ABOUT THIS EXERCISE »
Would you copy only the lines below, beginning with the one that contains "05-2. 너비 우선 탐색" and running through the last entry line?

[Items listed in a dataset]
########################################

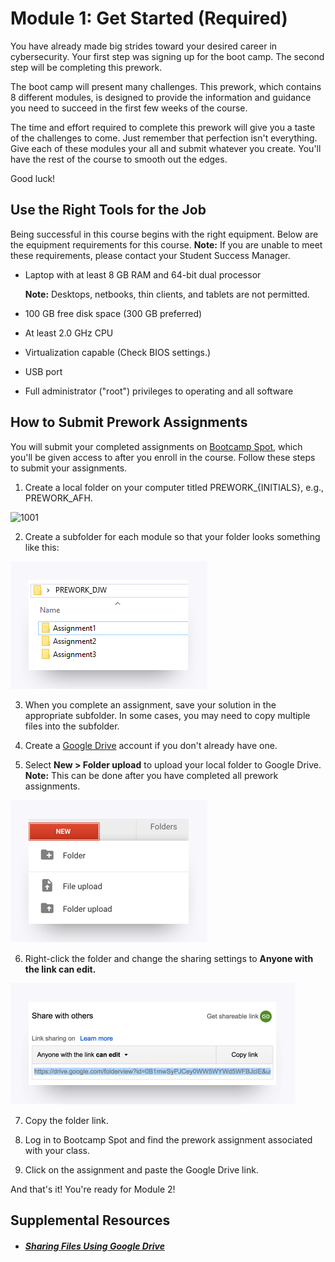 # Module 1: Get Started (Required)

You have already made big strides toward your desired career in cybersecurity. Your first step was signing up for the boot camp. The second step will be completing this prework. 

The boot camp will present many challenges. This prework, which contains 8 different modules, is designed to provide the information and guidance you need to succeed in the first few weeks of the course.

The time and effort required to complete this prework will give you a taste of the challenges to come. Just remember that perfection isn't everything. Give each of these modules your all and submit whatever you create. You'll have the rest of the course to smooth out the edges.

Good luck!



## Use the Right Tools for the Job

Being successful in this course begins with the right equipment. Below are the equipment requirements for this course. **Note:** If you are unable to meet these requirements, please contact your Student Success Manager.

* Laptop with at least 8 GB RAM and 64-bit dual processor

  **Note:** Desktops, netbooks, thin clients, and tablets are not permitted.

* 100 GB free disk space \(300 GB preferred\)

* At least 2.0 GHz CPU

* Virtualization capable \(Check BIOS settings.\)

* USB port

* Full administrator \("root"\) privileges to operating and all software



## How to Submit Prework Assignments

You will submit your completed assignments on [Bootcamp Spot](https://www.bootcampspot.com/login), which you'll be given access to after you enroll in the course. Follow these steps to submit your assignments. 

1. Create a local folder on your computer titled PREWORK\_{INITIALS}, e.g., PREWORK\_AFH. 

![1001](assets/1001.png)

2. Create a subfolder for each module so that your folder looks something like this:  

![1002](assets/1002.png)

3. When you complete an assignment, save your solution in the appropriate subfolder. In some cases, you may need to copy multiple files into the subfolder.

4. Create a [Google Drive](https://www.google.com/drive/) account if you don't already have one.

5. Select **New > Folder upload** to upload your local folder to Google Drive. **Note:** This can be done after you have completed all prework assignments. 

![1003](assets/1003.png)

6. Right-click the folder and change the sharing settings to **Anyone with the link can edit.** 

![1004](assets/1004.png)

7. Copy the folder link. 

8. Log in to Bootcamp Spot and find the prework assignment associated with your class.

9. Click on the assignment and paste the Google Drive link. 

And that's it! You're ready for Module 2! 

## Supplemental Resources

- ##### [Sharing Files Using Google Drive](sharing-files-using-google-drive.md) 
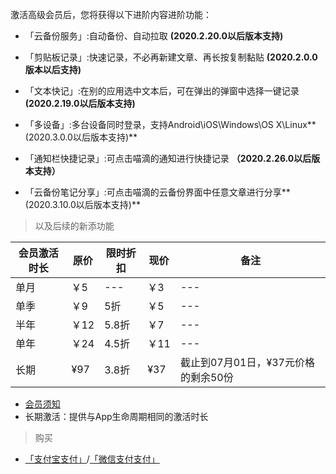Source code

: 激活高级会员后，您将获得以下进阶内容进阶功能：

* 「云备份服务」:自动备份、自动拉取 **(2020.2.20.0以后版本支持)**

* 「剪贴板记录」:快速记录，不必再新建文章、再长按复制黏贴 **(2020.2.0.0版本以后支持)**

* 「文本快记」:在别的应用选中文本后，可在弹出的弹窗中选择一键记录 **(2020.2.19.0以后版本支持)**

* 「多设备」:多台设备同时登录，支持Android\iOS\Windows\OS X\Linux**(2020.3.0.0以后版本支持)**

* 「通知栏快捷记录」:可点击喵滴的通知进行快捷记录 **（2020.2.26.0以后版本支持）**

* 「云备份笔记分享」:可点击喵滴的云备份界面中任意文章进行分享**(2020.3.10.0以后版本支持)**

> 以及后续的新添功能

| 会员激活时长 | 原价 | 限时折扣 | 现价 | 备注 |
| --- | --- | --- | --- | --- |
| 单月 | ￥5 | --- | ￥3 | --- |
| 单季 | ￥9 | 5折 | ￥5 | --- |
| 半年 | ￥12 | 5.8折 | ￥7 | --- |
| 单年 | ￥24 | 4.5折 | ￥11 | --- |
| 长期 | ¥97 | 3.8折 | ¥37 | 截止到07月01日，¥37元价格的剩余50份 |
 
* [会员须知](https://sunshinesudio.com/senior)
* 长期激活：提供与App生命周期相同的激活时长

> 购买

* [「支付宝支付」](https://sunshinesudio.com/pay/alipay)/[「微信支付支付」](https://sunshinesudio.com/pay/wechat)
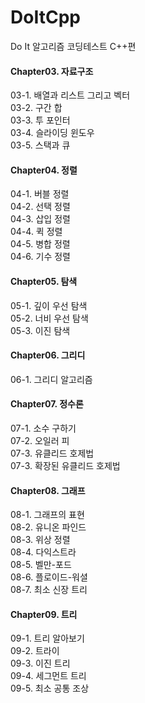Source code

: # DoItCpp
Do It 알고리즘 코딩테스트 C++편




#### Chapter03. 자료구조
03-1. 배열과 리스트 그리고 벡터   
03-2. 구간 합  
03-3. 투 포인터  
03-4. 슬라이딩 윈도우  
03-5. 스택과 큐   

#### Chapter04. 정렬
04-1. 버블 정렬  
04-2. 선택 정렬  
04-3. 삽입 정렬  
04-4. 퀵 정렬  
04-5. 병합 정렬  
04-6. 기수 정렬  

#### Chapter05. 탐색
05-1. 깊이 우선 탐색  
05-2. 너비 우선 탐색  
05-3. 이진 탐색  

#### Chapter06. 그리디
06-1. 그리디 알고리즘  

#### Chapter07. 정수론
07-1. 소수 구하기  
07-2. 오일러 피  
07-3. 유클리드 호제법  
07-3. 확장된 유클리드 호제법  

#### Chapter08. 그래프
08-1. 그래프의 표현  
08-2. 유니온 파인드  
08-3. 위상 정렬  
08-4. 다익스트라  
08-5. 벨만-포드  
08-6. 플로이드-워셜  
08-7. 최소 신장 트리  

#### Chapter09. 트리
09-1. 트리 알아보기  
09-2. 트라이  
09-3. 이진 트리  
09-4. 세그먼트 트리  
09-5. 최소 공통 조상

########################################

WRITTEN SOLUTION »
05-2. 너비 우선 탐색  
05-3. 이진 탐색  

#### Chapter06. 그리디
06-1. 그리디 알고리즘  

#### Chapter07. 정수론
07-1. 소수 구하기  
07-2. 오일러 피  
07-3. 유클리드 호제법  
07-3. 확장된 유클리드 호제법  

#### Chapter08. 그래프
08-1. 그래프의 표현  
08-2. 유니온 파인드  
08-3. 위상 정렬  
08-4. 다익스트라  
08-5. 벨만-포드  
08-6. 플로이드-워셜  
08-7. 최소 신장 트리  

#### Chapter09. 트리
09-1. 트리 알아보기  
09-2. 트라이  
09-3. 이진 트리  
09-4. 세그먼트 트리  
09-5. 최소 공통 조상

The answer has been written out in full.